I am fully on board with Jonathan, and I am going to put words in his mouth, HPC needs to be a big tent, and for research we need to be open to all technologies that demonstrate value, and not cling to a single solution.

So getting back to the Knowledge Problem where is the information? MapReduce and the successors Spark/Flink come from the data intensive internet scale application world and honestly comes from business and is coming back to academia where most of us MPI folk are.  It is just two different communities solving their own problems. Getting them to talk, when they have no common goals other than scale and performance is mixing oil and water.

There is also a generational gap, I spent some time evaluating running Spark (really Yarn containers) and HPC/MPI codes next to each other without any hacks, and I got push back from both communities.  Each saw the other as a play thing that is a novelty and while could be useful is not where effort is being invested.

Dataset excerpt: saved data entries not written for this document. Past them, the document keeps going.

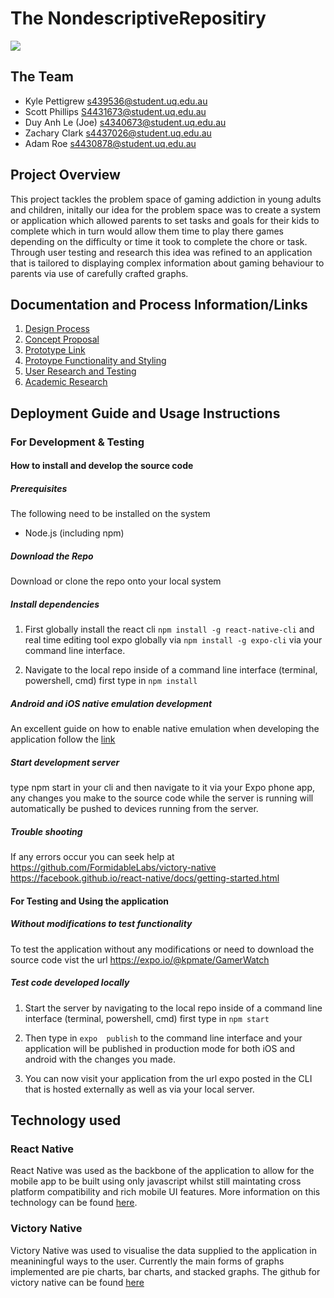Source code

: # The NondescriptiveRepositiry

<img src="https://camo.githubusercontent.com/e6ec27d5aecb2f884220376c92e0453160c76863/68747470733a2f2f692e696d6775722e636f6d2f6a4d49586374652e706e67"/>



## The Team

- Kyle Pettigrew s439536@student.uq.edu.au
- Scott Phillips S4431673@student.uq.edu.au
- Duy Anh Le (Joe) s4340673@student.uq.edu.au
- Zachary Clark s4437026@student.uq.edu.au
- Adam Roe s4430878@student.uq.edu.au

## Project Overview
This project tackles the problem space of gaming addiction in young adults and children, initally our idea for the problem space was to create a system or application which allowed parents to set tasks and goals for their kids to complete which in turn would allow them time to play there games depending on the difficulty or time it took to complete the chore or task. Through user testing and research this idea was refined to an application that is tailored to displaying complex information about gaming behaviour to parents via use of carefully crafted graphs.  


## Documentation and Process Information/Links

1. [Design Process](https://github.com/deco3500-2018/NondescriptiveRepositiry/wiki/Design-Process-Overview)
2. [Concept Proposal](https://github.com/deco3500-2018/NondescriptiveRepositiry/wiki/Proposal)
3. [Prototype Link](https://expo.io/@kpmate/GamerWatch)
4. [Protoype Functionality and Styling](https://github.com/deco3500-2018/NondescriptiveRepositiry/wiki/Prototype)
5. [User Research and Testing](https://github.com/deco3500-2018/NondescriptiveRepositiry/wiki/User-Research-data-&-Testing-Results)
6. [Academic Research](https://github.com/deco3500-2018/NondescriptiveRepositiry/wiki/Academic-Research)


## Deployment Guide and Usage Instructions

### For Development & Testing

#### How to install and develop the source code
##### Prerequisites
The following need to be installed on the system
* Node.js (including npm)

#####  Download the Repo
Download or clone the repo onto your local system

##### Install dependencies
1. First globally install the react cli `npm install -g react-native-cli` and real time editing tool expo globally via `npm install -g expo-cli` via your command line interface.

2. Navigate to the local repo inside of a command line interface (terminal, powershell, cmd) first type in `npm install`

##### Android and iOS native emulation development
An excellent guide on how to enable native emulation when developing the application follow the [link](https://facebook.github.io/react-native/docs/getting-started.html)

##### Start development server
type npm start in your cli and then navigate to it via your Expo phone app, any changes you make to the source code while the server is running will automatically be pushed to devices running from the server.

##### Trouble shooting 
If any errors occur you can seek help at
https://github.com/FormidableLabs/victory-native
https://facebook.github.io/react-native/docs/getting-started.html


#### For Testing and Using the application
##### Without modifications to test functionality
To test the application without any modifications or need to download the source code vist the url https://expo.io/@kpmate/GamerWatch

##### Test code developed locally
1. Start the server by navigating to the local repo inside of a command line interface (terminal, powershell, cmd) first type in `npm start`

2. Then type in `expo  publish` to the command line interface and your application will be published in production mode for both iOS and android with the changes you made.

3. You can now visit your application from the url expo posted in the CLI that is hosted externally as well as via your local server.



## Technology used

### React Native
React Native was used as the backbone of the application to allow for the mobile app to be built using only javascript whilst still maintating cross platform compatibility and rich mobile UI features. More information on this technology can be found [here](https://facebook.github.io/react-native/).

### Victory Native
Victory Native was used to visualise the data supplied to the application in meaniningful ways to the user. Currently the main forms of graphs implemented are pie charts, bar charts, and stacked graphs. The github for victory native can be found [here](https://github.com/FormidableLabs/victory-native)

As for Chapel and PGAS, most of this is information dispersion also.  People don't know these languages exist.  Chapel has the other artifact that the funding for the base effort was limited, and left to a community effort in a community that didn't see a driving need for it.  Even in a world where simpler methods would be useful adoption will stay low and never hit critical mass.

An example of a simpler method would be MPI bindings for Python or other easy to boot strap language.  We don't see much new code being done here as one would expect ether.  Why deal with stdlib when you could have all the simplicities of Python, a mature, stable, easy language and use the MPI we are all so desperately clinging to?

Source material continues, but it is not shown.